On ne pourra pas dire qu'on n'aura pas été prévenu, enfin, si l'on fait très attention à ce qui se dit:
« C’est la plus difficile des réformes, puisqu’elle concerne ceux qui ont le pouvoir de blocage le plus fort [...]. Si elle réussit, le reste suivra. » (Les Echos du 1er nov). Raymond Soubie, conseiller social de Sarkozy.
"Le reste suivra."
C'est bien pour cela que cette réforme n'est pas comme ce que certains s'évertuent à faire croire, seulement celle visant les régimes spéciaux. Elle vise bien au delà de la cible prétendue.
Quels moyens d'actions et de pressions reste-t-il pour les salariés vis à vis de leurs employeurs quand après un droit de grève aussi malmené que nous le constatons par les assauts des médias gouvernementaux, on trouve le droit de porter plainte pour les conflits dans le travail en ligne de mire dans le plan de destruction de la justice de proximité de Rachida Dati:
"Maintenant, Dati passe aux Prud'hommes
Dimanche, 18 Novembre 2007
Après avoir supprimé près de 200 tribunaux sur les 650 que comptait la France, la ministre de la Justice compte bien finir son travail de sape en réduisant aussi le nombre de ces tribunaux pas comme les autres...
Comme nous le signalions cet été, les Prud'hommes ne seront pas épargnés par la réforme de Rachida Dati, qui prévoit d'en supprimer 63 sur les 271 existant.
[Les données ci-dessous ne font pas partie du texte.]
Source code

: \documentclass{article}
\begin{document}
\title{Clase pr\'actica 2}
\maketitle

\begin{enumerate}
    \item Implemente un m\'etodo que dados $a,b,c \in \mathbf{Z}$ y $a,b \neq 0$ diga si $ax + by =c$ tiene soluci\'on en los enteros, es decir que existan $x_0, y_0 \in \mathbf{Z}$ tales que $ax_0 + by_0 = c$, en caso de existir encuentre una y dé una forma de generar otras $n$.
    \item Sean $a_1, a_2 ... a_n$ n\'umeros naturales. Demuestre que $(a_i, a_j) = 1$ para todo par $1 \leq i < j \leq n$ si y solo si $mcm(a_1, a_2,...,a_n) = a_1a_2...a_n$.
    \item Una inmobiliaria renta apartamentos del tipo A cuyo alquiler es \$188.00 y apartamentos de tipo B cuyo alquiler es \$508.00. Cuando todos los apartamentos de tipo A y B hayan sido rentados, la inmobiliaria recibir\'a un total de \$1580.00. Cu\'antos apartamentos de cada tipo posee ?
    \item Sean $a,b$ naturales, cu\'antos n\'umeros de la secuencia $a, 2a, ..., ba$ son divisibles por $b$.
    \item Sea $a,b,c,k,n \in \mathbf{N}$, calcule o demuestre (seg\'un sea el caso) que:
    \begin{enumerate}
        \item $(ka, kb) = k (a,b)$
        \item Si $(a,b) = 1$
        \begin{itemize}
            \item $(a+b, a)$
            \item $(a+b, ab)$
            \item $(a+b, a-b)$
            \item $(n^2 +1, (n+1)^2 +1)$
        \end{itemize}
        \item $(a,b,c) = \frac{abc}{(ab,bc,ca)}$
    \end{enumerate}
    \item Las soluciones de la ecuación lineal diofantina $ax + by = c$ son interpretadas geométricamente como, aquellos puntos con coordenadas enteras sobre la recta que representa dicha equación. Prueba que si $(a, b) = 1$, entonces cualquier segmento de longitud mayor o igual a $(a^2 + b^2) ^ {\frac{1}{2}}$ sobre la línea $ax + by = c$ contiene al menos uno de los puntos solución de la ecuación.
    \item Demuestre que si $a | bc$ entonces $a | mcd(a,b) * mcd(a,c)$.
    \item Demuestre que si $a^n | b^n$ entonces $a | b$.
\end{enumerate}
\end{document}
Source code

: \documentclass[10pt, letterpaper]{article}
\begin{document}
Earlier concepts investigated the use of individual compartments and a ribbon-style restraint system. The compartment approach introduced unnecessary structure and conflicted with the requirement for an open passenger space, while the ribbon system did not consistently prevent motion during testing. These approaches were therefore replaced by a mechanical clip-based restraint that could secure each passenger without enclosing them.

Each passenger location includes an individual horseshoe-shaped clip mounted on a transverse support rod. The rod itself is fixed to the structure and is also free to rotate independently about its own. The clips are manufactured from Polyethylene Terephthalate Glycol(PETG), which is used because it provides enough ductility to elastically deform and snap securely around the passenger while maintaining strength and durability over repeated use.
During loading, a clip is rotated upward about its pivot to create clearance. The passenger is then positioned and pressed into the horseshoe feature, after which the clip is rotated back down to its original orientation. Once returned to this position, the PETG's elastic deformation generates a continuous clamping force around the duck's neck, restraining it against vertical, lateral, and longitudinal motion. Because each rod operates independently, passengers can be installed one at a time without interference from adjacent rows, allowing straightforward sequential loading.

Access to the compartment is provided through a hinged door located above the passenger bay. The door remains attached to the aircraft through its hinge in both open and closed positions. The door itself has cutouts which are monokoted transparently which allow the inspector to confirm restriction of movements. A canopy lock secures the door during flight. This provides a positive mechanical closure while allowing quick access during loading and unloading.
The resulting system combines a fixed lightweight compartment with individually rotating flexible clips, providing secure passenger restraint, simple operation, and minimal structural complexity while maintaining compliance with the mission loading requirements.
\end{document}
Par l'approche purement comptable dont elle continue de faire preuve, seront maintenus les conseils réalisant plus de 800 affaires par an hors référés (procédures d'urgence) : les autres seront rattachés aux conseils les plus proches... Car Rachida Dati se moque bien que des salariés qui contestent leur licenciement, ne perçoivent plus de salaire et se retrouvent dans des situations économiques et sociales extrêmement fragiles, aient à faire deux fois plus de route pour venir plaider leur cause.
Pourtant, les conseils de Prud'hommes ne coûtent pas très cher et souffrent même d’un manque de moyens matériels et de greffiers. Le conseil de Paris, le plus important de France avec près de 22.000 affaires par an, fonctionnait avec 175 agents administratifs : aujourd’hui, ils ne sont plus que 136. À Créteil, les effectifs sont passés de 22 à 16. Ce qui embête Rachida Dati, c'est peut-être que les salariés représentent 99% des plaignants et que, dans la grande majorité des affaires, le conseil de Prud’hommes leur donne raison...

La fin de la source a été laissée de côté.